Out of all the four interviewed female students, Zara appeared to be most guarded about not blaming others for her not learning satisfactorily in the physics lab or lecture courses. She described how labs were different from lectures and the inevitable frustrations pertaining to getting things to work in the physics lab, noting that, 'I do not know how to prevent the frustration of doing the labs, because it is something you have to figure out. But you can give guidance to an extent, you can ask questions and stuff, but at the end of the day it is trial and error. You have to do it and see if it works or not.' She also explained why she liked the physics lab much more than physics lectures, stating, 'I definitely think the lab is my favorite part because, like I said, it is a lot more collaborative, it is a lot more hands-on. The stuff you learn in lecture, or even just in the lab manual, it comes to life. It is like, yeah, physics can be fun.... I think it is interesting because compared with before where I did not know anything about physics, now I am helping my group navigate it.' It is clear that despite the burden of being the project manager for her group, Zara takes pride in being the group leader and has a higher self-efficacy in physics lab than lecture.
Natalie also felt that she liked the physics lab better than physics lectures, stating, 'I know that I benefited from that because I do not do well in lectures. I tend to space out sometimes.... But with the hands-on portion I was able to interact with it so I got a better understanding with it.' However, she also expressed frustration at the fact that there was no incentive in the lab for reflecting on and making connections with physics concepts, stating, 'most of the time it would be, okay, this happened, just write it down. And I did not have a lot of time to really integrate with that information.' She also felt that it would be good for the TA to be involved in helping students make the connection between the experiment they were doing and what it meant conceptually: 'maybe if the TA somehow integrates it, explains it to us in more of a conceptual base, that might help us understand the lab...'. Natalie then reflected on her introductory physics lecture class and stated, 'I understood a lot of concepts, I did not really learn as much as I could have...'. She also felt compelled to contrast the traditional lecture approach with how she learns quantum on her own, a subject that she is very interested in, stating, 'the way I learned quantum is, I hike a lot. So I was hiking with a bunch of my friends. We would just sit and discuss these concepts and string theory and talk about quarks and leptons and stuff like that. We would just talk about it because we were interested. And we would throw different ideas and throw different hypotheses: big bang theory, why the Universe expands, wormholes. And it was very conversation-based. We did not do a lot of calculation. It was not talked-at you. It was a conversation. It was really cool.' Reflecting back on her introductory physics lecture courses again, she recapitulated why she found them ineffective, stating, 'but with the lecture it was almost dry sometimes. It was, you have a ball falling out of a plane. It is going to do this because of gravity... I understand the concepts very well, I did not understand the equations very well and why they integrated in that.' Thus, Natalie emphasized that she would have liked more meaning-making opportunities both in physics lab and lecture.
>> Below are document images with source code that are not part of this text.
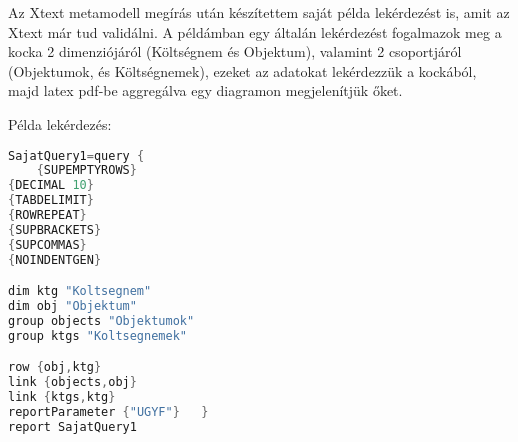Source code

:Az Xtext metamodell megírás után készítettem saját példa lekérdezést is, amit az
Xtext már tud validálni. A példámban egy általán lekérdezést fogalmazok meg a
kocka 2 dimenziójáról (Költségnem és Objektum), valamint 2 csoportjáról
(Objektumok, és Költségnemek), ezeket az adatokat lekérdezzük a kockából, majd
latex pdf-be aggregálva egy diagramon megjelenítjük őket.

Példa lekérdezés:
\begin{lstlisting}[language=java,morekeywords={dim,group,row,link,reportParameter,report,query},alsoletter={-},breaklines=true]
SajatQuery1=query {
	{SUPEMPTYROWS}
{DECIMAL 10}
{TABDELIMIT}
{ROWREPEAT}
{SUPBRACKETS}
{SUPCOMMAS}
{NOINDENTGEN}

dim ktg "Koltsegnem"
dim obj "Objektum"
group objects "Objektumok"
group ktgs "Koltsegnemek"

row {obj,ktg}
link {objects,obj}
link {ktgs,ktg}
reportParameter {"UGYF"}   }
report SajatQuery1
\end{lstlisting}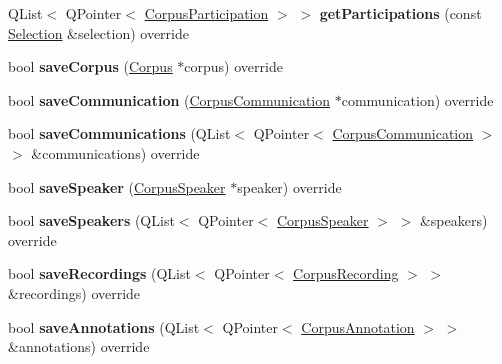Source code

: \begin{DoxyCompactItemize}
Q\+List$<$ Q\+Pointer$<$ \hyperlink{class_corpus_participation}{Corpus\+Participation} $>$ $>$ {\bfseries get\+Participations} (const \hyperlink{class_metadata_datastore_1_1_selection}{Selection} \&selection) override
\item 
\mbox{\label{class_x_m_l_metadata_datastore_a035d1c9c9e0793348ec53fa7e23d4f17}} 
bool {\bfseries save\+Corpus} (\hyperlink{class_corpus}{Corpus} $\ast$corpus) override
\item 
\mbox{\label{class_x_m_l_metadata_datastore_a0f79a008d35a8fedbb56762bae11054a}} 
bool {\bfseries save\+Communication} (\hyperlink{class_corpus_communication}{Corpus\+Communication} $\ast$communication) override
\item 
\mbox{\label{class_x_m_l_metadata_datastore_aeef1a460d5df729353a37430745fc039}} 
bool {\bfseries save\+Communications} (Q\+List$<$ Q\+Pointer$<$ \hyperlink{class_corpus_communication}{Corpus\+Communication} $>$ $>$ \&communications) override
\item 
\mbox{\label{class_x_m_l_metadata_datastore_ad1561c54f37ad22cf24cedc06700660a}} 
bool {\bfseries save\+Speaker} (\hyperlink{class_corpus_speaker}{Corpus\+Speaker} $\ast$speaker) override
\item 
\mbox{\label{class_x_m_l_metadata_datastore_a07bd430e4e8869f38bd9e116e3905ac5}} 
bool {\bfseries save\+Speakers} (Q\+List$<$ Q\+Pointer$<$ \hyperlink{class_corpus_speaker}{Corpus\+Speaker} $>$ $>$ \&speakers) override
\item 
\mbox{\label{class_x_m_l_metadata_datastore_a9a11d6ad6f585d233061ae018549eb2b}} 
bool {\bfseries save\+Recordings} (Q\+List$<$ Q\+Pointer$<$ \hyperlink{class_corpus_recording}{Corpus\+Recording} $>$ $>$ \&recordings) override
\item 
\mbox{\label{class_x_m_l_metadata_datastore_a2cb7e3866eeb05a471ef8c4838ae580c}} 
bool {\bfseries save\+Annotations} (Q\+List$<$ Q\+Pointer$<$ \hyperlink{class_corpus_annotation}{Corpus\+Annotation} $>$ $>$ \&annotations) override
\item 

\end{DoxyCompactItemize}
3.4. Understanding physics concepts
As discussed in the previous section, these female student leaders who were interviewed, valued learning physics concepts and felt that the physics lab fell short of helping them develop a deep understanding of the underlying physics concepts. They felt that the lab was too focused on plug-and-chug approaches and getting the experiments to produce the data and then plugging the numbers into the physics equations to get an answer. For example, Kamala noted, 'the lecture gives you the actual equations and the calculation background. But if we come and see this random machine.... If the point of this lab is to get us to problem-solve and troubleshoot, then I think it is definitely doing that. But if point is to get us to understand how the physics is applying to the machine, I do not think that's necessarily happening.' Kamala was frustrated by how they were spending all their physics lab time getting the experiments to work but there was not any incentive or focus on understanding what was actually happening and why. Venting her frustration with the disconnect between conceptual understanding and what was happening in the lab, she described her last physics lab experiment: 'in the last lab, I turned the plate 90 degrees and the slit is here, and in the lab it says, now the rays are parallel to what you are seeing. But why is it parallel and how is this set-up making it parallel? I probably could not tell you. Does that make sense? Because there's a disconnect between me knowing what a diffraction grating is and me knowing what the speed of light is and me seeing this machine and knowing how turning something changes.'
Natalie returned to contrasting how she effectively learns quantum concepts via discussion with her learning in the physics lab by elaborating, 'my boyfriend and I just talk about it (quantum) for hours and hours.... I like understanding things rather than just observing and writing things down (as in the lab).... I like having the concepts behind when it comes to stuff.' She also emphasized how learning concepts makes her feel she really has a good grasp of the physics topic and it makes her feel confident, explaining, 'I love understanding concepts, I want to get the most that I can out of it.... Once I understand the concepts, I get confident.' She then made a transition from the physics lab to her college courses in general stating she always likes to think deeply about concepts in her other courses also but the STEM courses often have too much material thrown at students and do not necessarily give them an opportunity to think and understand. Reflecting on these issues she stated, 'I like to apply that to every class that I go to. I want to get the most out of it.... And in STEM there's a lot of information thrown at you. Get it done, move on to the next class. Learn it, get it done with, move on to the next class.' Then assuring herself that she is not alone and students at all colleges are facing similar situation she said, 'not just at Pitt, at every college I have had my friends go to, I have talked to. It is just a lot of shoving down information. You do not really have the time to understand the concepts.' It is important for physics instructors to take these reflections from students seriously and strive to balance the amount of materials covered with providing sufficient opportunity for students to actually understand what they are learning.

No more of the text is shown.